Deepak L. Bhatt, MD, MPH: Yeah, it’s kind of a shame because you go through the whole process of clinical trial discovery, the work that goes into that by the investigators, and of course the patients themselves contributing as research participants. Then at the end of all that, you have positive trials that end up having much less impact on clinical practice than would have otherwise been anticipated.
But I think it was a strategic wonder, and I did mention that to people I knew who were working on those programs from the company side in both cases. You know, the price point of $15,000 is a killer, and it tainted the whole class. The price came down, but by that point a lot of physicians had tuned out and practice patterns were entrenched. It was, I think, a bit of a misstep.
Adam Bress, PharmD, MS: Yeah. One point to add is that early on the research led by Dr Navar really indicated that approval rates were low, which was a barrier to patients getting the treatment. Some newer data, again from Dr Navar, that surveyed patients taking PCSK9 inhibitors found that out-of-pocket cost directly to the patient, even if they were approved by their insurer, was the No. 1 barrier to using PCSK9 inhibitors.
Deepak L. Bhatt, MD, MPH: Yeah, a great point and great research as well by Dr Navar. Very useful, practical data.

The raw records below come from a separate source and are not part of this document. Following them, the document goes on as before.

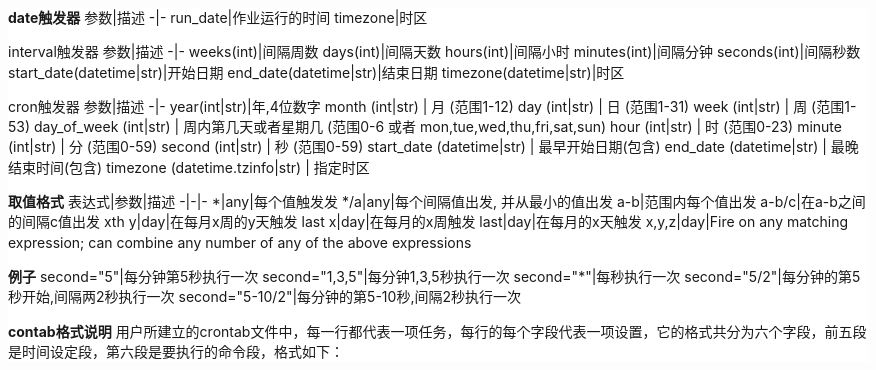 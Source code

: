 
**date触发器**
参数|描述
-|-
run_date|作业运行的时间
timezone|时区

interval触发器
参数|描述
-|-
weeks(int)|间隔周数
days(int)|间隔天数
hours(int)|间隔小时
minutes(int)|间隔分钟
seconds(int)|间隔秒数
start_date(datetime\|str)|开始日期
end_date(datetime\|str)|结束日期
timezone(datetime\|str)|时区

cron触发器
参数|描述
-|-
year(int|str)|年,4位数字
month (int\|str) | 月 (范围1-12)
day (int\|str) | 日 (范围1-31)
week (int\|str) | 周 (范围1-53)
day_of_week (int\|str) | 周内第几天或者星期几 (范围0-6 或者 mon,tue,wed,thu,fri,sat,sun)
hour (int\|str) | 时 (范围0-23)
minute (int\|str) | 分 (范围0-59)
second (int\|str) | 秒 (范围0-59)
start_date (datetime\|str) | 最早开始日期(包含)
end_date (datetime\|str) | 最晚结束时间(包含)
timezone (datetime.tzinfo\|str) | 指定时区

**取值格式**
表达式|参数|描述
-|-|-
*|any|每个值触发发
*/a|any|每个间隔值出发, 并从最小的值出发
a-b|范围内每个值出发
a-b/c|在a-b之间的间隔c值出发
xth y|day|在每月x周的y天触发
last x|day|在每月的x周触发
last|day|在每月的x天触发
x,y,z|day|Fire on any matching expression; can combine any number of any of the above expressions

**例子**
second="5"|每分钟第5秒执行一次
second="1,3,5"|每分钟1,3,5秒执行一次
second="*"|每秒执行一次
second="5/2"|每分钟的第5秒开始,间隔两2秒执行一次
second="5-10/2"|每分钟的第5-10秒,间隔2秒执行一次

**contab格式说明**
用户所建立的crontab文件中，每一行都代表一项任务，每行的每个字段代表一项设置，它的格式共分为六个字段，前五段是时间设定段，第六段是要执行的命令段，格式如下：
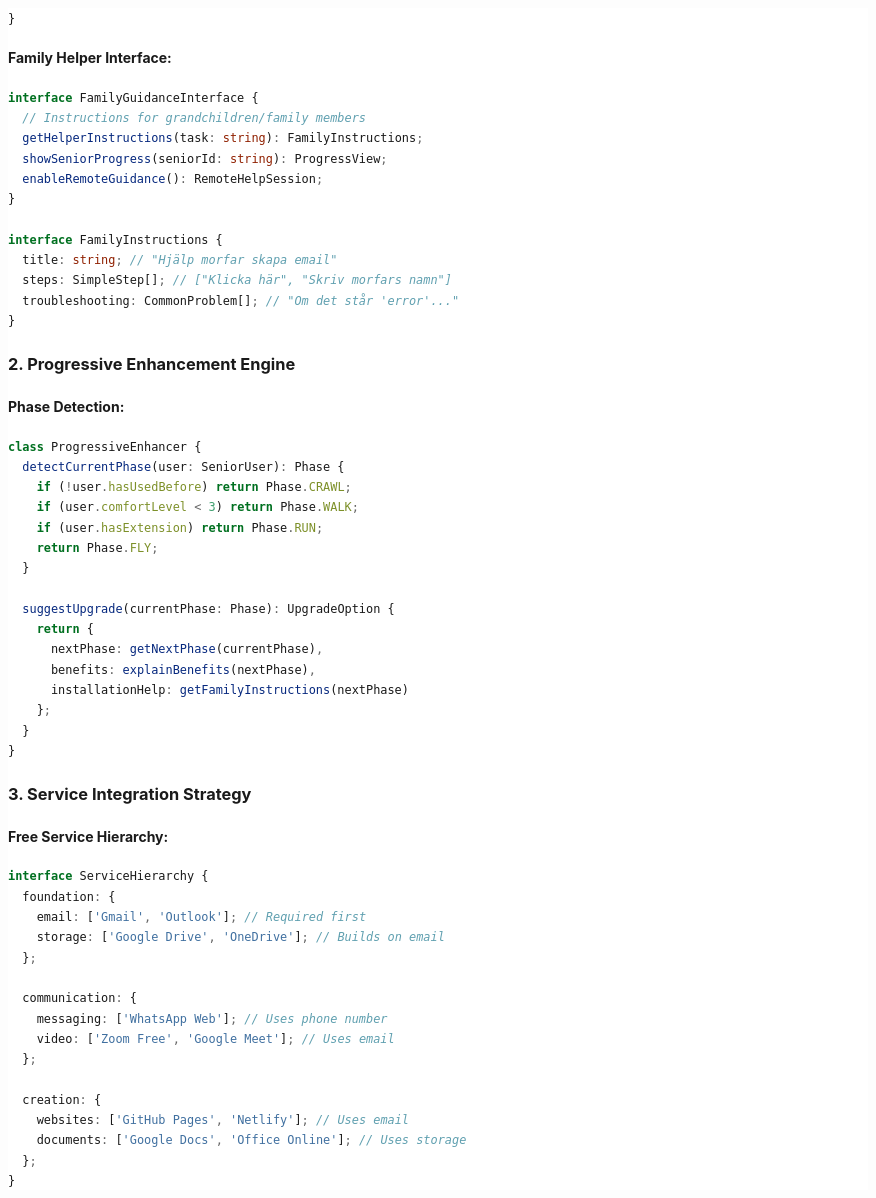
 ```typescript
}
```

#### **Family Helper Interface:**
```typescript
interface FamilyGuidanceInterface {
  // Instructions for grandchildren/family members
  getHelperInstructions(task: string): FamilyInstructions;
  showSeniorProgress(seniorId: string): ProgressView;
  enableRemoteGuidance(): RemoteHelpSession;
}

interface FamilyInstructions {
  title: string; // "Hjälp morfar skapa email"
  steps: SimpleStep[]; // ["Klicka här", "Skriv morfars namn"]
  troubleshooting: CommonProblem[]; // "Om det står 'error'..."
}
```

### 2. Progressive Enhancement Engine

#### **Phase Detection:**
```typescript
class ProgressiveEnhancer {
  detectCurrentPhase(user: SeniorUser): Phase {
    if (!user.hasUsedBefore) return Phase.CRAWL;
    if (user.comfortLevel < 3) return Phase.WALK;
    if (user.hasExtension) return Phase.RUN;
    return Phase.FLY;
  }
  
  suggestUpgrade(currentPhase: Phase): UpgradeOption {
    return {
      nextPhase: getNextPhase(currentPhase),
      benefits: explainBenefits(nextPhase),
      installationHelp: getFamilyInstructions(nextPhase)
    };
  }
}
```

### 3. Service Integration Strategy

#### **Free Service Hierarchy:**
```typescript
interface ServiceHierarchy {
  foundation: {
    email: ['Gmail', 'Outlook']; // Required first
    storage: ['Google Drive', 'OneDrive']; // Builds on email
  };
  
  communication: {
    messaging: ['WhatsApp Web']; // Uses phone number
    video: ['Zoom Free', 'Google Meet']; // Uses email
  };
  
  creation: {
    websites: ['GitHub Pages', 'Netlify']; // Uses email
    documents: ['Google Docs', 'Office Online']; // Uses storage
  };
}
```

Let’s turn to Dr Cannon. What do you think of these issues, and how do you deal with them? If PCSK9 inhibitors were $1 a day, all our patients with atherosclerosis—maybe not all, but a lot of them—would be on them. But that’s not the case. That’s not going to be the case anytime soon. There are already other PCSK9 inhibitors that are being developed. They may come in at lower price points, but it’s still unlikely the price will drop dramatically. For right now, how should we, as a health care system, deal with this?

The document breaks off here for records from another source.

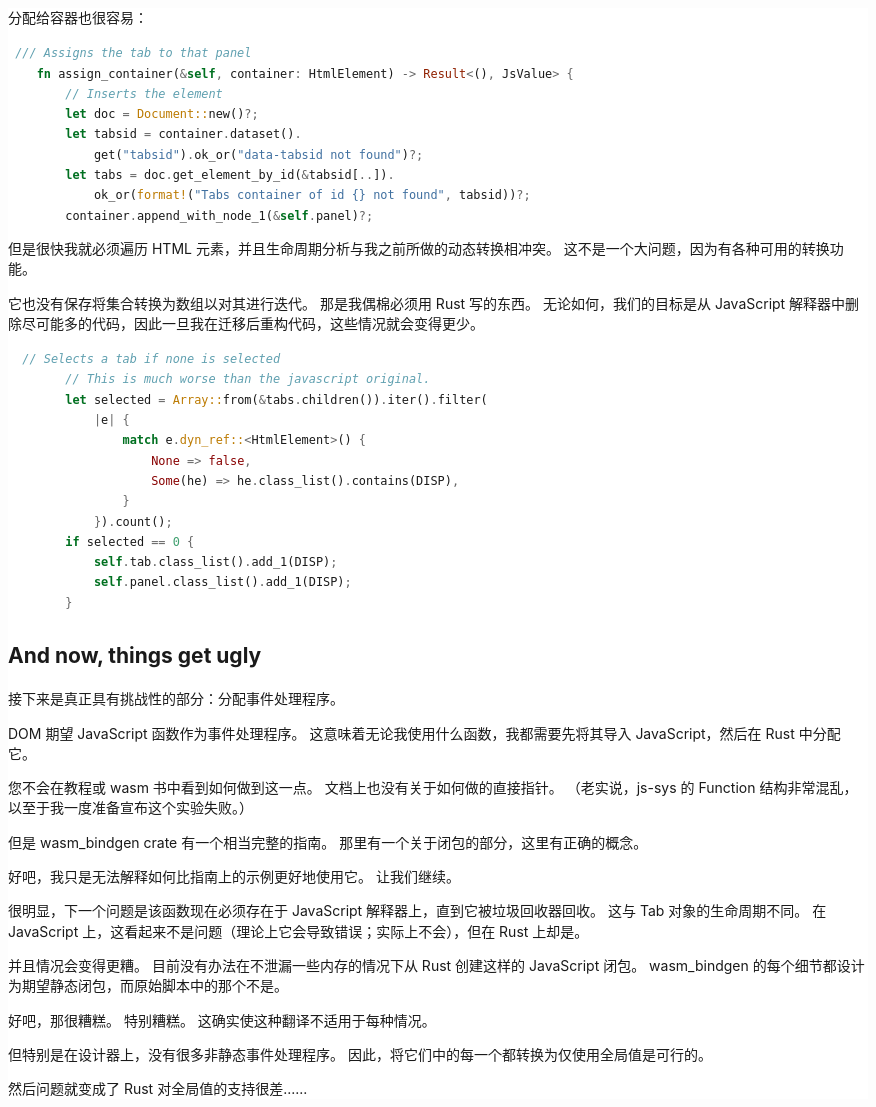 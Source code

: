 分配给容器也很容易：

```rust
 /// Assigns the tab to that panel
    fn assign_container(&self, container: HtmlElement) -> Result<(), JsValue> {
        // Inserts the element
        let doc = Document::new()?;
        let tabsid = container.dataset().
            get("tabsid").ok_or("data-tabsid not found")?;
        let tabs = doc.get_element_by_id(&tabsid[..]).
            ok_or(format!("Tabs container of id {} not found", tabsid))?;
        container.append_with_node_1(&self.panel)?;
```

但是很快我就必须遍历 HTML 元素，并且生命周期分析与我之前所做的动态转换相冲突。 这不是一个大问题，因为有各种可用的转换功能。

它也没有保存将集合转换为数组以对其进行迭代。 那是我偶棉必须用 Rust 写的东西。 无论如何，我们的目标是从 JavaScript 解释器中删除尽可能多的代码，因此一旦我在迁移后重构代码，这些情况就会变得更少。

```rust
  // Selects a tab if none is selected
        // This is much worse than the javascript original.
        let selected = Array::from(&tabs.children()).iter().filter(
            |e| {
                match e.dyn_ref::<HtmlElement>() {
                    None => false,
                    Some(he) => he.class_list().contains(DISP),
                }
            }).count();
        if selected == 0 {
            self.tab.class_list().add_1(DISP);
            self.panel.class_list().add_1(DISP);
        }
```

## And now, things get ugly

接下来是真正具有挑战性的部分：分配事件处理程序。

DOM 期望 JavaScript 函数作为事件处理程序。 这意味着无论我使用什么函数，我都需要先将其导入 JavaScript，然后在 Rust 中分配它。

您不会在教程或 wasm 书中看到如何做到这一点。 文档上也没有关于如何做的直接指针。 （老实说，js-sys 的 Function 结构非常混乱，以至于我一度准备宣布这个实验失败。）

但是 wasm_bindgen crate 有一个相当完整的指南。 那里有一个关于闭包的部分，这里有正确的概念。

好吧，我只是无法解释如何比指南上的示例更好地使用它。 让我们继续。

很明显，下一个问题是该函数现在必须存在于 JavaScript 解释器上，直到它被垃圾回收器回收。 这与 Tab 对象的生命周期不同。 在 JavaScript 上，这看起来不是问题（理论上它会导致错误；实际上不会），但在 Rust 上却是。

并且情况会变得更糟。 目前没有办法在不泄漏一些内存的情况下从 Rust 创建这样的 JavaScript 闭包。 wasm_bindgen 的每个细节都设计为期望静态闭包，而原始脚本中的那个不是。

好吧，那很糟糕。 特别糟糕。 这确实使这种翻译不适用于每种情况。

但特别是在设计器上，没有很多非静态事件处理程序。 因此，将它们中的每一个都转换为仅使用全局值是可行的。

然后问题就变成了 Rust 对全局值的支持很差......
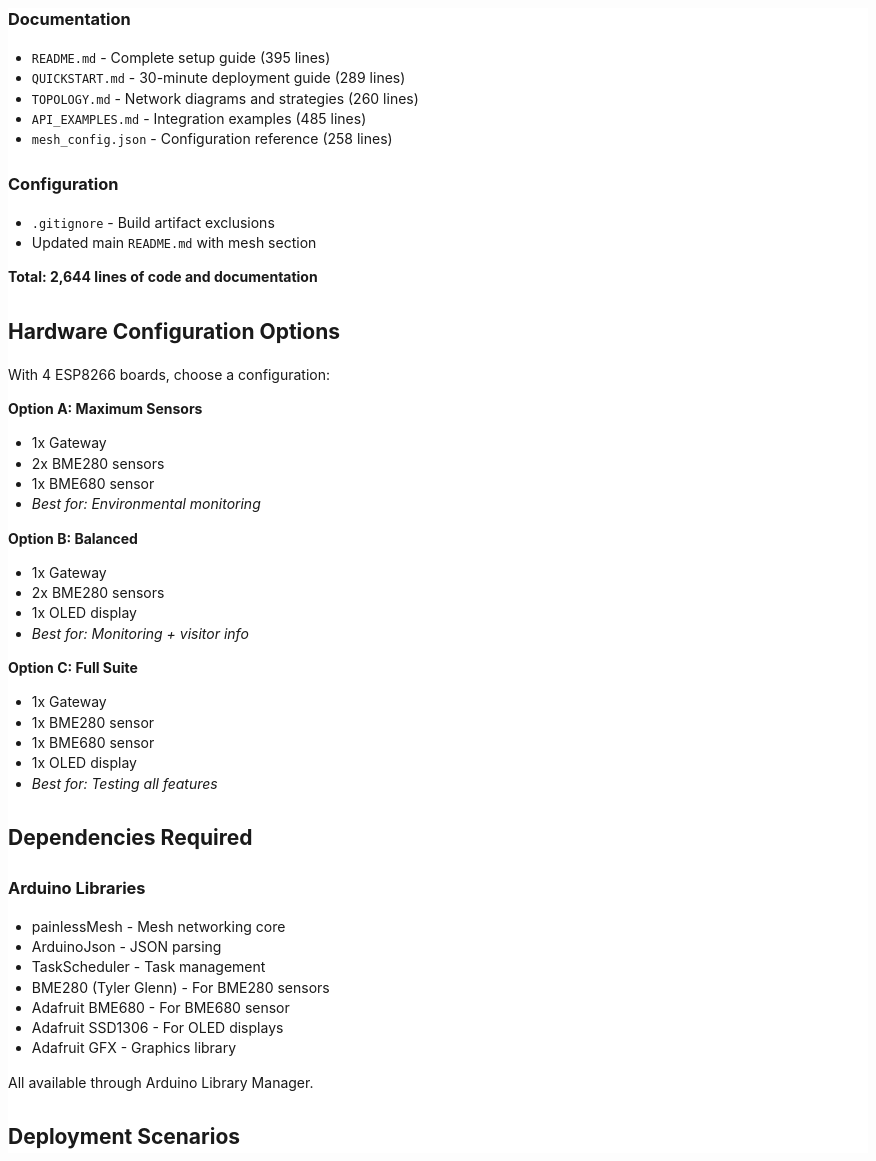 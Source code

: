 ### Documentation
- `README.md` - Complete setup guide (395 lines)
- `QUICKSTART.md` - 30-minute deployment guide (289 lines)
- `TOPOLOGY.md` - Network diagrams and strategies (260 lines)
- `API_EXAMPLES.md` - Integration examples (485 lines)
- `mesh_config.json` - Configuration reference (258 lines)

### Configuration
- `.gitignore` - Build artifact exclusions
- Updated main `README.md` with mesh section

**Total: 2,644 lines of code and documentation**

## Hardware Configuration Options

With 4 ESP8266 boards, choose a configuration:

**Option A: Maximum Sensors**
- 1x Gateway
- 2x BME280 sensors
- 1x BME680 sensor
- *Best for: Environmental monitoring*

**Option B: Balanced**
- 1x Gateway
- 2x BME280 sensors
- 1x OLED display
- *Best for: Monitoring + visitor info*

**Option C: Full Suite**
- 1x Gateway
- 1x BME280 sensor
- 1x BME680 sensor
- 1x OLED display
- *Best for: Testing all features*

## Dependencies Required

### Arduino Libraries
- painlessMesh - Mesh networking core
- ArduinoJson - JSON parsing
- TaskScheduler - Task management
- BME280 (Tyler Glenn) - For BME280 sensors
- Adafruit BME680 - For BME680 sensor
- Adafruit SSD1306 - For OLED displays
- Adafruit GFX - Graphics library

All available through Arduino Library Manager.

## Deployment Scenarios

Eric Cannon, PharmD, FAMCP: You bring up a great point. You’ve hit on some of the blunders that occurred early on in the launch of these products. If we look at the high cost they came out at—and Dr Bress did a good job pointing out that the manufacturers relaunched these products at a lower list price in 2018—one of the things, and it points to many flaws in how we provide pharmacy benefits for the population, is we’ve still got many organizations across the country that because of contracting strategies and different things have continued to maintain utilization of those higher-list-priced products. So the manufacturers lowered the list price but left the higher-list-price products available in the market.
For us as a health system, we’ve really focused on preferring products that have a lower list price. Then we’re going to direct them to a single specialty pharmacy. As part of that, it’s really understanding their economics, understanding their benefits. How do we make sure we’ve taken advantage of co-pay assistance and other things that are available in the market? Because the reality is, if we couple co-pay assistance with the patient’s benefits, we can literally provide these products at almost a $0 cost impact to the patient. So it’s a coordinated effort to make sure we get to those patients who are appropriate for the therapy. But once we get to them, we can certainly make sure they get access to the products at almost no cost.

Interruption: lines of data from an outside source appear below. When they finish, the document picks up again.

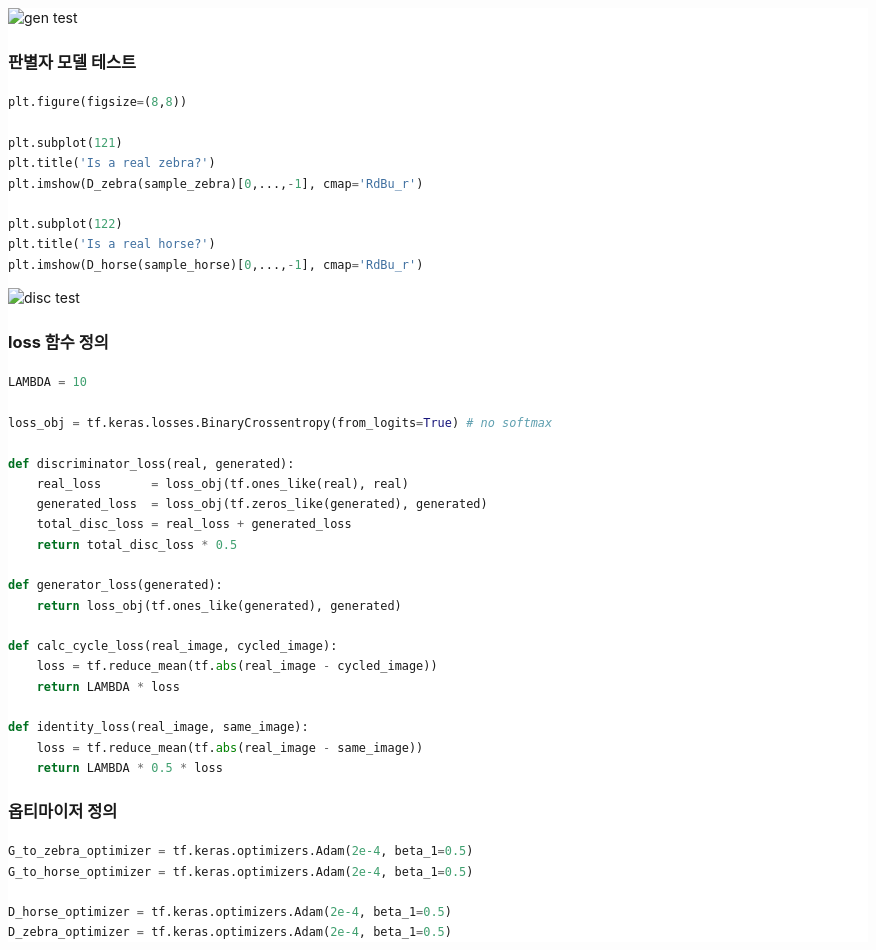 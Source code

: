 ![gen test](https://user-images.githubusercontent.com/48349693/119351317-51226380-bcdb-11eb-9f84-92a661ae8cc9.PNG)

### 판별자 모델 테스트

```python
plt.figure(figsize=(8,8))

plt.subplot(121)
plt.title('Is a real zebra?')
plt.imshow(D_zebra(sample_zebra)[0,...,-1], cmap='RdBu_r')

plt.subplot(122)
plt.title('Is a real horse?')
plt.imshow(D_horse(sample_horse)[0,...,-1], cmap='RdBu_r')
```

![disc test](https://user-images.githubusercontent.com/48349693/119351329-541d5400-bcdb-11eb-9295-0897744588e5.PNG)

### loss 함수 정의

```python
LAMBDA = 10

loss_obj = tf.keras.losses.BinaryCrossentropy(from_logits=True) # no softmax

def discriminator_loss(real, generated):
    real_loss       = loss_obj(tf.ones_like(real), real)
    generated_loss  = loss_obj(tf.zeros_like(generated), generated)
    total_disc_loss = real_loss + generated_loss
    return total_disc_loss * 0.5

def generator_loss(generated):
    return loss_obj(tf.ones_like(generated), generated)

def calc_cycle_loss(real_image, cycled_image):
    loss = tf.reduce_mean(tf.abs(real_image - cycled_image))
    return LAMBDA * loss

def identity_loss(real_image, same_image):
    loss = tf.reduce_mean(tf.abs(real_image - same_image))
    return LAMBDA * 0.5 * loss
```

### 옵티마이저 정의

```python
G_to_zebra_optimizer = tf.keras.optimizers.Adam(2e-4, beta_1=0.5)
G_to_horse_optimizer = tf.keras.optimizers.Adam(2e-4, beta_1=0.5)

D_horse_optimizer = tf.keras.optimizers.Adam(2e-4, beta_1=0.5)
D_zebra_optimizer = tf.keras.optimizers.Adam(2e-4, beta_1=0.5)
```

Deepak L. Bhatt, MD, MPH: Yeah, those are really key points, and this is a great example of wonderful science bench to bedside. But then there is literally the issue in implementation science. Dr Navar, I know you and your colleagues are thinking a lot about these issues. If we don’t get the implementation science right, all these great scientific advances—basic research, clinical trial research—end up having much less impact than they otherwise would have.